High-Yield Debt Defaults at Incredible 1 Percent Pace in 2010

For the first five months of 2010, there have been just nine high-yield debt issuer defaults, representing an annual pace of defaults of just 1 percent, according to a report by Fitch Ratings.  The nine defaults affected a total of $1.7 billion of bonds.  Compare that to the 151 issuer defaults in 2009 that affected a record combined $118.6 in bonds, and the difference is astonishing.  The default rate in 2009 was 13.7 percent.

The report by Fitch Ratings examines the reasons why high-yield corporate defaults have all but disappeared, and why this stunning reversal does not necessarily portend that happy days are here again.  If nothing else, the data prove that high-yield corporate debt issuers are perhaps more sensitive than any other investment arena to macroeconomic and capital market developments.  Thus, the recent Eurozone debt crisis and questions about the sustainability of the economic recovery through 2011 and 2012, without the aid of heavy doses of government stimulus, may negatively affect high-yield bonds.

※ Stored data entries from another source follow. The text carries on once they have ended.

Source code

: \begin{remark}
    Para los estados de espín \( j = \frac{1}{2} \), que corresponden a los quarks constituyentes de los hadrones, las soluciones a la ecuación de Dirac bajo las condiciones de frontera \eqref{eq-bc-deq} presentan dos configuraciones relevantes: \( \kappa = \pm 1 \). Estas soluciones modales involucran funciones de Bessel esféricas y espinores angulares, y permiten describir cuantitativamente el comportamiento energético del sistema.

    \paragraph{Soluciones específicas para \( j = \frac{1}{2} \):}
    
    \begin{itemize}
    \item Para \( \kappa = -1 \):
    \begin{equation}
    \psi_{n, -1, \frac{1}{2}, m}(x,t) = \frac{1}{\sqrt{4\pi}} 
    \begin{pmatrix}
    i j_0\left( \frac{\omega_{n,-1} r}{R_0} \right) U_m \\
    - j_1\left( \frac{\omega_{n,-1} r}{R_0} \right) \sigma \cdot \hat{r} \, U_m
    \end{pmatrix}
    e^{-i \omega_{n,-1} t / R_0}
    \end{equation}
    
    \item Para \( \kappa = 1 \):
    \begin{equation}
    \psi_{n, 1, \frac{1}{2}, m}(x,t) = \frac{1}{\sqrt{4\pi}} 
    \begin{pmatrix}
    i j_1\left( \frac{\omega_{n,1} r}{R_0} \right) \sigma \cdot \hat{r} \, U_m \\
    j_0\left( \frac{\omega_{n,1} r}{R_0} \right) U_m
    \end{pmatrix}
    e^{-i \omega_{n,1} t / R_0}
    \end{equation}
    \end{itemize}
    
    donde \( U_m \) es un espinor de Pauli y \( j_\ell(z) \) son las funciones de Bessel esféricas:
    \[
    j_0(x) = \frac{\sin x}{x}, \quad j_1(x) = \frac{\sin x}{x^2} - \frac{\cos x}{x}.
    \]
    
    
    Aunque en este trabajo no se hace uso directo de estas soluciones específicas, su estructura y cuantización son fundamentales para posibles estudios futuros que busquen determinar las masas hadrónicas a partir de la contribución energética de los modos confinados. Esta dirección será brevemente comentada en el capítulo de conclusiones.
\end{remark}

Still, the dramatically low 2010 default rate is remarkable, and has been produced by several factors.  These ranged from a marked decline in downgrades, to far improved bond market conditions, to the unprecedented quick action by U.S. companies to cut costs, shore up balance sheets, and boost liquidity in response to fears of a prolonged period of sluggish growth. All of these developments had and were expected to continue to put downward pressure on the default rate.

Fitch had forecast a default rate for 2010 of 6−7 percent, well below 2009’s 13.7 percent, but still elevated on a historical basis. With the 2010 default rate running significantly below this, Fitch estimates that the economy’s better than expected performance, especially on the consumer spending side, accounts for roughly half the variance between Fitch’s forecast and the pace of defaults this year. In years when the U.S. high yield default rate has run below 2 percent, U.S. GDP growth has averaged 3.5 percent. Fitch’s forecast, developed late in 2009, assumed weaker growth for 2010, on the order of 2 percent. Even so the 1 percent run rate is by all accounts extremely low.